May 25, 2011 • 2:07 pm

“The number of abortions has risen by 8 per cent over the past decade with more than a third now involving women who have previously had terminations.” Daily Telegraph, 24 May 2010

“The number of terminations had been falling steadily since 2006 – until a rise of a fraction of a per cent last year.” Daily Mail 25 May 2010

The emotive issue of abortion is unsurprisingly one that will make the headlines whenever new information comes to light.

The latest data, published yesterday by the Department for Health (DH), has been picked apart by today’s papers with a raft of different stats making it into print.

With the Telegraph concentrating on an 8 per cent rise in abortion numbers over the last ten years, it was the Daily Mail who suggested this hadn’t quite been a steady trend throughout the decade.

Analysis

Looking at the figures from the abortion statistics bulletin itself, the 8 per cent rise is backed up by the figures. For women resident in England and Wales the level rose from 175,542 to 189,574.

Though the Mail claims that the downward trend began in 2006 (it began in 2007), the point that the number had been coming down in recent years is also backed up by the figures.

In 2006 the total number of abortions (including non-residents) was 201,173, which went up to 205,598 in 2007, almost 10,000 higher than the current level.
But the overall numbers are only one way of looking at the issue. DH also produces data on the ‘abortion rate’ (number of abortions per 1,000 women aged 15-44.)
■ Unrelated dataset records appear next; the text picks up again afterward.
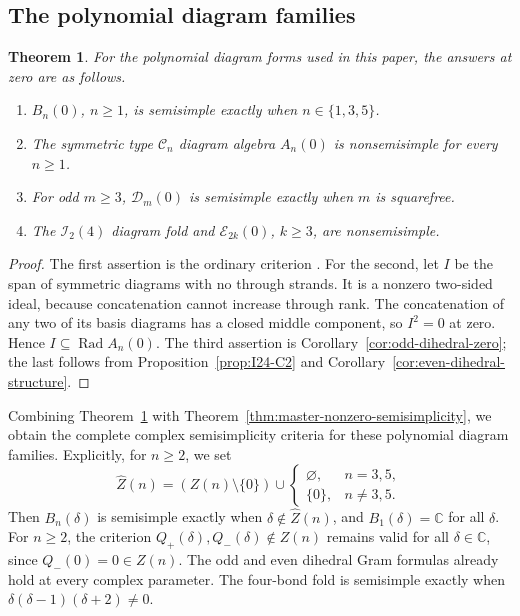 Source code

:\documentclass[11pt,a4paper]{amsart}
\newtheorem{theorem}{Theorem}[section]
\theoremstyle{uprightdefinition}
\theoremstyle{remark}\newtheorem{remark}[theorem]{Remark}
\begin{document}
\subsection{The polynomial diagram families}
\begin{theorem}\label{thm:master-zero-semisimplicity}
For the polynomial diagram forms used in this paper, the answers at
zero are as follows.
\begin{enumerate}
\item $B_n(0)$, $n\ge1$, is semisimple exactly when $n\in\{1,3,5\}$.
\item The symmetric type $\mathscr{C}_n$ diagram algebra $A_n(0)$ is nonsemisimple
for every $n\ge1$.
\item For odd $m\ge3$, $\mathcal D_m(0)$ is semisimple exactly when
$m$ is squarefree.
\item The $\mathscr{I}_2(4)$ diagram fold and $\mathcal E_{2k}(0)$, $k\ge3$,
are nonsemisimple.
\end{enumerate}
\end{theorem}
\begin{proof}
The first assertion is the ordinary criterion
\cite{Rui2005,RuiSi2006}. For the second, let $I$ be the span of
symmetric diagrams with no through strands. It is a nonzero two-sided
ideal, because concatenation cannot increase through rank. The
concatenation of any two of its basis diagrams has a closed middle
component, so $I^2=0$ at zero. Hence $I\subseteq\operatorname{Rad}A_n(0)$.
The third assertion is Corollary~\ref{cor:odd-dihedral-zero}; the last
follows from Proposition~\ref{prop:I24-C2} and
Corollary~\ref{cor:even-dihedral-structure}.
\end{proof}

Combining Theorem~\ref{thm:master-zero-semisimplicity} with Theorem~\ref{thm:master-nonzero-semisimplicity}, we obtain the complete complex
semisimplicity criteria for these polynomial diagram families. Explicitly, for $n\ge2$, we set
\[
 \widehat Z(n)=(Z(n)\setminus\{0\})\cup
 \begin{cases}\varnothing,&n=3,5,\\\{0\},&n\ne3,5.\end{cases}
\]
Then $B_n(\delta)$ is semisimple exactly when
$\delta\notin\widehat Z(n)$, and $B_1(\delta)=\mathbb C$ for all
$\delta$. For $n\ge2$, the criterion
$Q_+(\delta),Q_-(\delta)\notin Z(n)$ remains valid for all
$\delta\in\mathbb C$, since $Q_-(0)=0\in Z(n)$.
The odd and even dihedral Gram formulas already hold at every
complex parameter. The four-bond fold is semisimple exactly when
$\delta(\delta-1)(\delta+2)\ne0$.
\end{document}
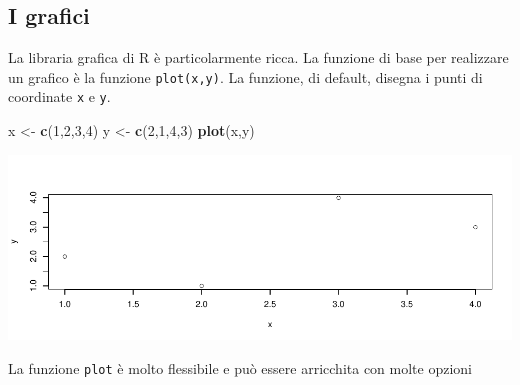 \documentclass[
  11pt,
]{book}
\newenvironment{Shaded}{\begin{snugshade}}{\end{snugshade}}
\newcommand{\DecValTok}[1]{\textcolor[rgb]{0.00,0.00,0.81}{#1}}
\newcommand{\FunctionTok}[1]{\textcolor[rgb]{0.13,0.29,0.53}{\textbf{#1}}}
\newcommand{\NormalTok}[1]{#1}
\newcommand{\OtherTok}[1]{\textcolor[rgb]{0.56,0.35,0.01}{#1}}
\theoremstyle{mytheoremstyle}
\theoremstyle{mydefstyle}
\begin{document}
\subsection{I grafici}\label{i-grafici}

La libraria grafica di R è particolarmente ricca. La funzione di base per
realizzare un grafico è la funzione \texttt{plot(x,y)}. La funzione, di default, disegna
i punti di coordinate \texttt{x} e \texttt{y}.

\begin{Shaded}
\begin{Highlighting}[]
\NormalTok{x }\OtherTok{\textless{}{-}} \FunctionTok{c}\NormalTok{(}\DecValTok{1}\NormalTok{,}\DecValTok{2}\NormalTok{,}\DecValTok{3}\NormalTok{,}\DecValTok{4}\NormalTok{)}
\NormalTok{y }\OtherTok{\textless{}{-}} \FunctionTok{c}\NormalTok{(}\DecValTok{2}\NormalTok{,}\DecValTok{1}\NormalTok{,}\DecValTok{4}\NormalTok{,}\DecValTok{3}\NormalTok{)}
\FunctionTok{plot}\NormalTok{(x,y)}
\end{Highlighting}
\end{Shaded}

\begin{center}\includegraphics{Appunti_di_Statistica_2025_files/figure-latex/24-Libro-24-1} \end{center}

La funzione \texttt{plot} è molto flessibile e può essere arricchita con molte opzioni
\end{document}
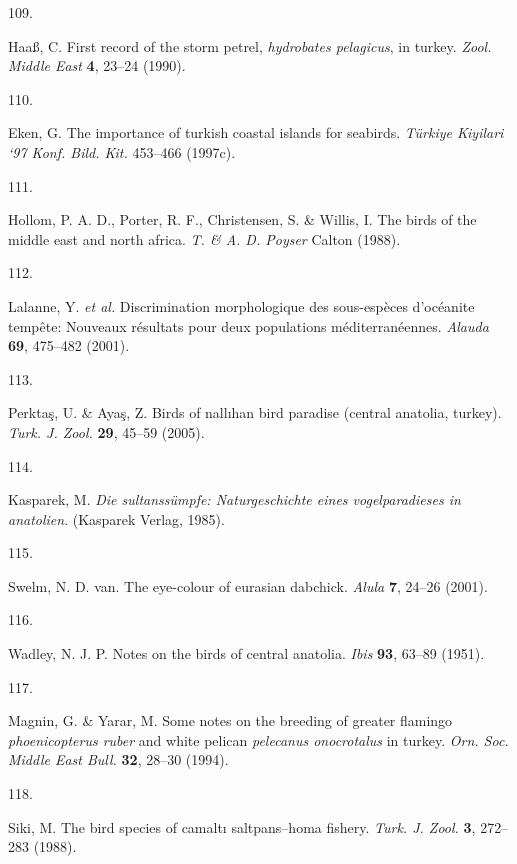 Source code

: \documentclass[
  letterpaper,
  DIV=11,
  numbers=noendperiod]{scrreprt}
\newlength{\cslhangindent}
\newlength{\csllabelwidth}
\newenvironment{CSLReferences}[2] %
 {\begin{list}{}{%
  \setlength{\itemindent}{0pt}
  \setlength{\leftmargin}{0pt}
  \setlength{\parsep}{0pt}
  \ifodd #1
   \setlength{\leftmargin}{\cslhangindent}
   \setlength{\itemindent}{-1\cslhangindent}
  \fi
  \setlength{\itemsep}{#2\baselineskip}}}
 {\end{list}}
\newcommand{\CSLLeftMargin}[1]{\parbox[t]{\csllabelwidth}{\strut#1\strut}}
\newcommand{\CSLRightInline}[1]{\parbox[t]{\linewidth - \csllabelwidth}{\strut#1\strut}}
\begin{document}
\begin{CSLReferences}{0}{0}
\CSLLeftMargin{109. }%
\CSLRightInline{Haaß, C. First record of the storm petrel,
\emph{hydrobates pelagicus}, in turkey. \emph{Zool. Middle East}
\textbf{4}, 23--24 (1990).}

\CSLLeftMargin{110. }%
\CSLRightInline{Eken, G. The importance of turkish coastal islands for
seabirds. \emph{Türkiye Kiyilari `97 Konf. Bild. Kit.} 453--466
(1997c).}

\CSLLeftMargin{111. }%
\CSLRightInline{Hollom, P. A. D., Porter, R. F., Christensen, S. \&
Willis, I. The birds of the middle east and north africa. \emph{T. \& A.
D. Poyser} Calton (1988).}

\CSLLeftMargin{112. }%
\CSLRightInline{Lalanne, Y. \emph{et al.} Discrimination morphologique
des sous-espèces d'océanite tempête: Nouveaux résultats pour deux
populations méditerranéennes. \emph{Alauda} \textbf{69}, 475--482
(2001).}

\CSLLeftMargin{113. }%
\CSLRightInline{Perktaş, U. \& Ayaş, Z. Birds of nallıhan bird paradise
(central anatolia, turkey). \emph{Turk. J. Zool.} \textbf{29}, 45--59
(2005).}

\CSLLeftMargin{114. }%
\CSLRightInline{Kasparek, M. \emph{Die sultanssümpfe: Naturgeschichte
eines vogelparadieses in anatolien}. (Kasparek Verlag, 1985).}

\CSLLeftMargin{115. }%
\CSLRightInline{Swelm, N. D. van. The eye-colour of eurasian dabchick.
\emph{Alula} \textbf{7}, 24--26 (2001).}

\CSLLeftMargin{116. }%
\CSLRightInline{Wadley, N. J. P. Notes on the birds of central anatolia.
\emph{Ibis} \textbf{93}, 63--89 (1951).}

\CSLLeftMargin{117. }%
\CSLRightInline{Magnin, G. \& Yarar, M. Some notes on the breeding of
greater flamingo \emph{phoenicopterus ruber} and white pelican
\emph{pelecanus onocrotalus} in turkey. \emph{Orn. Soc. Middle East
Bull.} \textbf{32}, 28--30 (1994).}

\CSLLeftMargin{118. }%
\CSLRightInline{Siki, M. The bird species of camaltı saltpans--homa
fishery. \emph{Turk. J. Zool.} \textbf{3}, 272--283 (1988).}


\end{CSLReferences}
\end{document}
Approached this way, the 0.3 per cent rise in the number of abortions for resident women produced no change in the abortion rate from 2009 to 2010, remaining steady at 17.5 per cent.

The age standardised rate is, however, higher than a decade ago, but while abortion numbers grew 8 per cent between 2000 and 2010, the increase in the rate was 3 per cent, going up from 17 per thousand to 17.5 per thousand.

The graph below shows shows the age standardised rate for abortions since 1970.


Conclusion

Though the reporting of the figures in both articles is accurate, in this case the Mail has the coverage that is more representative of the figures.
Both papers covered the 8 per cent rise over ten years, but it was the the Mail who explained that last year’s 0.3 per cent rise was preceded years when the number of abortions fell.

Likewise, checked against the statistical bulletin the Mail’s figures on the number of women who have had more than one abortion stand up to scrutiny.

Update (May 2012):

The latest set of abortion figures, released in May 2012, show that in 2011 189,931 procedures were carried out, a very slight increase of 0.2 per cent.